While I understand the points I think it's worth being kinder about someone coming out to write about how they failed with a project.
> 1. The title makes it sound like the author spent a lot of time on this project. But really, this mostly consisted of noting down a couple of URLs per day. So maybe 5 min / day = ~130h spent on the project. Let's say 200h to be on the safe side.
Consistent work over multiple years shouldn't be looked down on like this. If you've done something every day for years it's still a lot of time in your life. We're not econs and so I don't think summing up the time really captures it either.
> 3. "If I would have finished the project, this dataset would then have been released" ==> There is literally nothing stopping OP from still doing this. It costs maybe 2h of work and would potentially give a substantial benefit to others, i.e., turn this project into a win after all. I'm very puzzled why OP didn't do this.
They might not realise how to do this sustainably, they might be mentally just done with it. It may be harder for them to think about.

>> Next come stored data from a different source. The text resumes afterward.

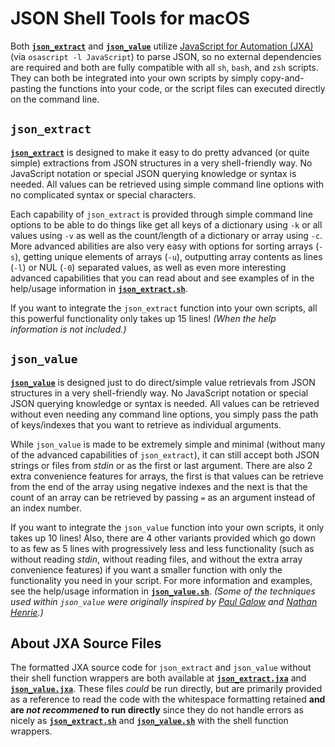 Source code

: # JSON Shell Tools for macOS

Both [**`json_extract`**](https://github.com/RandomApplications/JSON-Shell-Tools-for-macOS/blob/main/json_extract.sh) and [**`json_value`**](https://github.com/RandomApplications/JSON-Shell-Tools-for-macOS/blob/main/json_value.sh) utilize [JavaScript for Automation (JXA)](https://developer.apple.com/library/archive/releasenotes/InterapplicationCommunication/RN-JavaScriptForAutomation/Articles/Introduction.html) (via `osascript -l JavaScript`) to parse JSON, so no external dependencies are required and both are fully compatible with all `sh`, `bash`, and `zsh` scripts. They can both be integrated into your own scripts by simply copy-and-pasting the functions into your code, or the script files can executed directly on the command line.

## `json_extract`

[**`json_extract`**](https://github.com/RandomApplications/JSON-Shell-Tools-for-macOS/blob/main/json_extract.sh) is designed to make it easy to do pretty advanced (or quite simple) extractions from JSON structures in a very shell-friendly way. No JavaScript notation or special JSON querying knowledge or syntax is needed. All values can be retrieved using simple command line options with no complicated syntax or special characters.

Each capability of `json_extract` is provided through simple command line options to be able to do things like get all keys of a dictionary using `-k` or all values using `-v` as well as the count/length of a dictionary or array using `-c`. More advanced abilities are also very easy with options for sorting arrays (`-s`), getting unique elements of arrays (`-u`), outputting array contents as lines (`-l`) or NUL (`-0`) separated values, as well as even more interesting advanced capabilities that you can read about and see examples of in the help/usage information in [**`json_extract.sh`**](https://github.com/RandomApplications/JSON-Shell-Tools-for-macOS/blob/main/json_extract.sh).

If you want to integrate the `json_extract` function into your own scripts, all this powerful functionality only takes up 15 lines! *(When the help information is not included.)*

## `json_value`

[**`json_value`**](https://github.com/RandomApplications/JSON-Shell-Tools-for-macOS/blob/main/json_value.sh) is designed just to do direct/simple value retrievals from JSON structures in a very shell-friendly way. No JavaScript notation or special JSON querying knowledge or syntax is needed. All values can be retrieved without even needing any command line options, you simply pass the path of keys/indexes that you want to retrieve as individual arguments.

While `json_value` is made to be extremely simple and minimal (without many of the advanced capabilities of `json_extract`), it can still accept both JSON strings or files from *stdin* or as the first or last argument. There are also 2 extra convenience features for arrays, the first is that values can be retrieve from the end of the array using negative indexes and the next is that the count of an array can be retrieved by passing `=` as an argument instead of an index number.

If you want to integrate the `json_value` function into your own scripts, it only takes up 10 lines! Also, there are 4 other variants provided which go down to as few as 5 lines with progressively less and less functionality (such as without reading *stdin*, without reading files, and without the extra array convenience features) if you want a smaller function with only the functionality you need in your script. For more information and examples, see the help/usage information in [**`json_value.sh`**](https://github.com/RandomApplications/JSON-Shell-Tools-for-macOS/blob/main/json_value.sh). *(Some of the techniques used within `json_value` were originally inspired by [Paul Galow](https://paulgalow.com/how-to-work-with-json-api-data-in-macos-shell-scripts) and [Nathan Henrie](https://twitter.com/n8henrie/status/1529513429203300352).)*


## About JXA Source Files

The formatted JXA source code for `json_extract` and `json_value` without their shell function wrappers are both available at [**`json_extract.jxa`**](https://github.com/RandomApplications/JSON-Shell-Tools-for-macOS/blob/main/JXA%20Source%20Files/json_extract.jxa) and [**`json_value.jxa`**](https://github.com/RandomApplications/JSON-Shell-Tools-for-macOS/blob/main/JXA%20Source%20Files/json_value.jxa). These files *could* be run directly, but are primarily provided as a reference to read the code with the whitespace formatting retained **and are *not recommened* to run directly** since they do not handle errors as nicely as [**`json_extract.sh`**](https://github.com/RandomApplications/JSON-Shell-Tools-for-macOS/blob/main/json_extract.sh) and [**`json_value.sh`**](https://github.com/RandomApplications/JSON-Shell-Tools-for-macOS/blob/main/json_value.sh) with the shell function wrappers.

I'd recommend also that they release the data. If they put it on either Zenodo or Figshare it'll be hosted for free and referenceable by others.
> 2. "Get first analyses results out quickly based on a small dataset and don’t just collect data up front to “analyse it later”" => I think this actually killed the project.
I agree, but again on the kinder side (because they also agree I think) there are multiple reasons for doing this and focusing on why might be more productive.
1. It gets you to actually process the data in some useful form. So many times I've seen things fail late on because people didn't realise something like "how are dates formatted" or whether some field was often missing or you just didn't capture something that turns out to be pretty key (e.g. scrape times then realise that at some point they changed it to "two weeks ago" and you didn't realise).
This can be as simple as just plotting some data, counting uniques, anything. The automated system will fall over when things go wrong and you can check it.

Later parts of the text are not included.